要不是顧慮自己的教主形象,操無天簡直想敲開徒弟腦殼看看裡頭都裝了啥。半點不主動,拒絕送上門的機會,一口斬斷後路……簡直就是注孤生的節奏啊!
“莫非你還能找到比她更好的?”思來想去,操無天覺得只有這理由令人信服。
事實上沒有,可一對上自家師父懷疑的目光,樓春山立刻就知道他應該承認,不然可能有更糟心的發展。

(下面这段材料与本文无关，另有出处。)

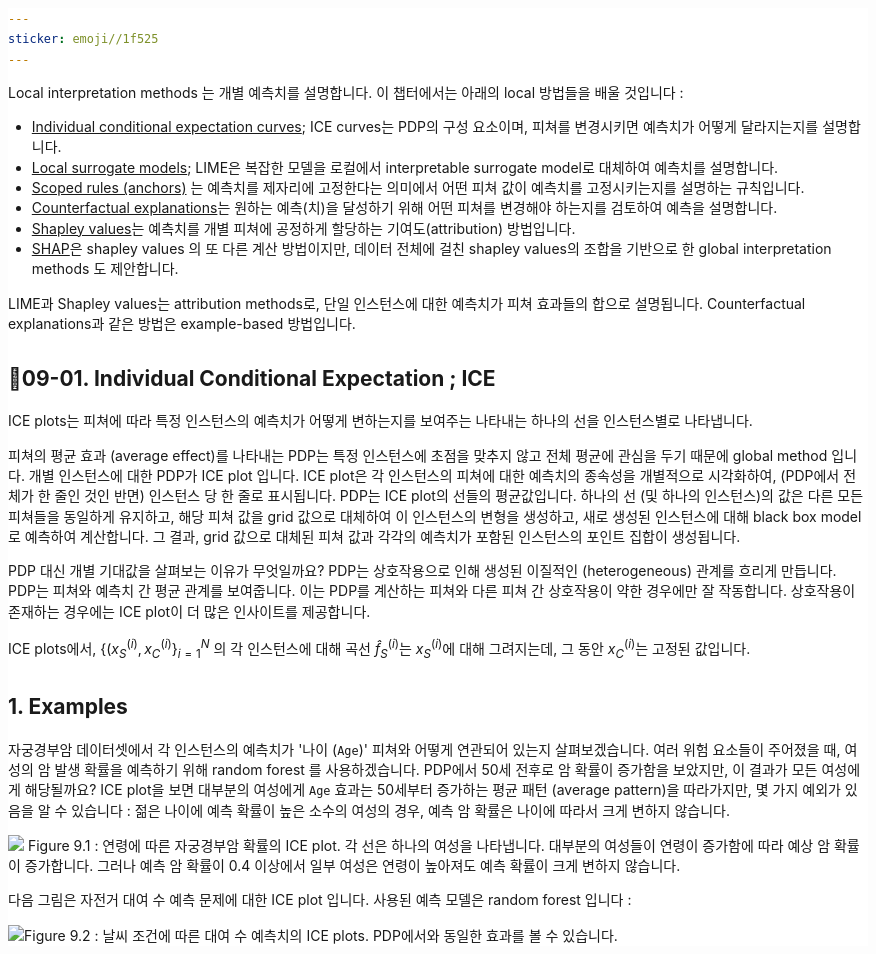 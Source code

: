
 ```yaml
---
sticker: emoji//1f525
---
```

Local interpretation methods 는 개별 예측치를 설명합니다. 이 챕터에서는 아래의 local 방법들을 배울 것입니다 : 

- [Individual conditional expectation curves](https://christophm.github.io/interpretable-ml-book/ice.html#ice); ICE curves는 PDP의 구성 요소이며, 피쳐를 변경시키면 예측치가 어떻게 달라지는지를 설명합니다.
- [Local surrogate models](https://christophm.github.io/interpretable-ml-book/lime.html#lime); LIME은 복잡한 모델을 로컬에서 interpretable surrogate model로 대체하여 예측치를 설명합니다. 
- [Scoped rules (anchors)](https://christophm.github.io/interpretable-ml-book/anchors.html#anchors) 는 예측치를 제자리에 고정한다는 의미에서 어떤 피쳐 값이 예측치를 고정시키는지를 설명하는 규칙입니다. 
- [Counterfactual explanations](https://christophm.github.io/interpretable-ml-book/counterfactual.html#counterfactual)는 원하는 예측(치)을 달성하기 위해 어떤 피쳐를 변경해야 하는지를 검토하여 예측을 설명합니다. 
- [Shapley values](https://christophm.github.io/interpretable-ml-book/shapley.html#shapley)는 예측치를 개별 피쳐에 공정하게 할당하는 기여도(attribution) 방법입니다. 
- [SHAP](https://christophm.github.io/interpretable-ml-book/shap.html#shap)은 shapley values 의 또 다른 계산 방법이지만, 데이터 전체에 걸친 shapley values의 조합을 기반으로 한 global interpretation methods 도 제안합니다.

LIME과 Shapley values는 attribution methods로, 단일 인스턴스에 대한 예측치가 피쳐 효과들의 합으로 설명됩니다. Counterfactual explanations과 같은 방법은 example-based 방법입니다.

## 📕09-01. Individual Conditional Expectation ; ICE

ICE plots는 피쳐에 따라 특정 인스턴스의 예측치가 어떻게 변하는지를 보여주는 나타내는 하나의 선을 인스턴스별로 나타냅니다. 

피쳐의 평균 효과 (average effect)를 나타내는 PDP는 특정 인스턴스에 초점을 맞추지 않고 전체 평균에 관심을 두기 때문에 global method 입니다. 개별 인스턴스에 대한 PDP가 ICE plot 입니다. ICE plot은 각 인스턴스의 피쳐에 대한 예측치의 종속성을 개별적으로 시각화하여, (PDP에서 전체가 한 줄인 것인 반면) 인스턴스 당 한 줄로 표시됩니다. PDP는 ICE plot의 선들의 평균값입니다. 하나의 선 (및 하나의 인스턴스)의 값은 다른 모든 피쳐들을 동일하게 유지하고, 해당 피쳐 값을 grid 값으로 대체하여 이 인스턴스의 변형을 생성하고, 새로 생성된 인스턴스에 대해 black box model로 예측하여 계산합니다. 그 결과, grid 값으로 대체된 피쳐 값과 각각의 예측치가 포함된 인스턴스의 포인트 집합이 생성됩니다. 

PDP 대신 개별 기대값을 살펴보는 이유가 무엇일까요? PDP는 상호작용으로 인해 생성된 이질적인 (heterogeneous) 관계를 흐리게 만듭니다. PDP는 피쳐와 예측치 간 평균 관계를 보여줍니다. 이는 PDP를 계산하는 피쳐와 다른 피쳐 간 상호작용이 약한 경우에만 잘 작동합니다. 상호작용이 존재하는 경우에는 ICE plot이 더 많은 인사이트를 제공합니다. 

ICE plots에서, $\{(x_S^{(i)}, x_C^{(i)}\}_{i=1}^N$ 의 각 인스턴스에 대해 곡선 $\hat{f}_S^{(i)}$는 $x_S^{(i)}$에 대해 그려지는데, 그 동안 $x_C^{(i)}$는 고정된 값입니다.

## 1. Examples

자궁경부암 데이터셋에서 각 인스턴스의 예측치가 '나이 (`Age`)' 피쳐와 어떻게 연관되어 있는지 살펴보겠습니다. 여러 위험 요소들이 주어졌을 때, 여성의 암 발생 확률을 예측하기 위해 random forest 를 사용하겠습니다. PDP에서 50세 전후로 암 확률이 증가함을 보았지만, 이 결과가 모든 여성에게 해당될까요? ICE plot을 보면 대부분의 여성에게 `Age` 효과는 50세부터 증가하는 평균 패턴 (average pattern)을 따라가지만, 몇 가지 예외가 있음을 알 수 있습니다 : 젊은 나이에 예측 확률이 높은 소수의 여성의 경우, 예측 암 확률은 나이에 따라서 크게 변하지 않습니다. 

![](Pasted%20image%2020240105003248.png) Figure 9.1 : 연령에 따른 자궁경부암 확률의 ICE plot. 각 선은 하나의 여성을 나타냅니다. 대부분의 여성들이 연령이 증가함에 따라 예상 암 확률이 증가합니다. 그러나 예측 암 확률이 0.4 이상에서 일부 여성은 연령이 높아져도 예측 확률이 크게 변하지 않습니다. 

다음 그림은 자전거 대여 수 예측 문제에 대한 ICE plot 입니다. 사용된 예측 모델은 random forest 입니다 : 

![](Pasted%20image%2020240105005945.png)Figure 9.2 : 날씨 조건에 따른 대여 수 예측치의 ICE plots. PDP에서와 동일한 효과를 볼 수 있습니다.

“嗯。”
操無天本來還在懷疑。突然一道靈光閃過,他猛地悟了。“哦——”
遊戲裡大概沒有,但這不是還有現實嘛!他徒弟在此方面的雙標又不是第一次:因為現實裡有對象,然而對象不玩遊戲,所以不在遊戲裡找俠侶——
邏輯閉環,十分完美!
“那是極好。”操無天拍了拍徒弟肩膀,無來由地生出一種老父親的慈愛心態來。
見對方總算放過了這個話題,樓春山暗自大松口氣。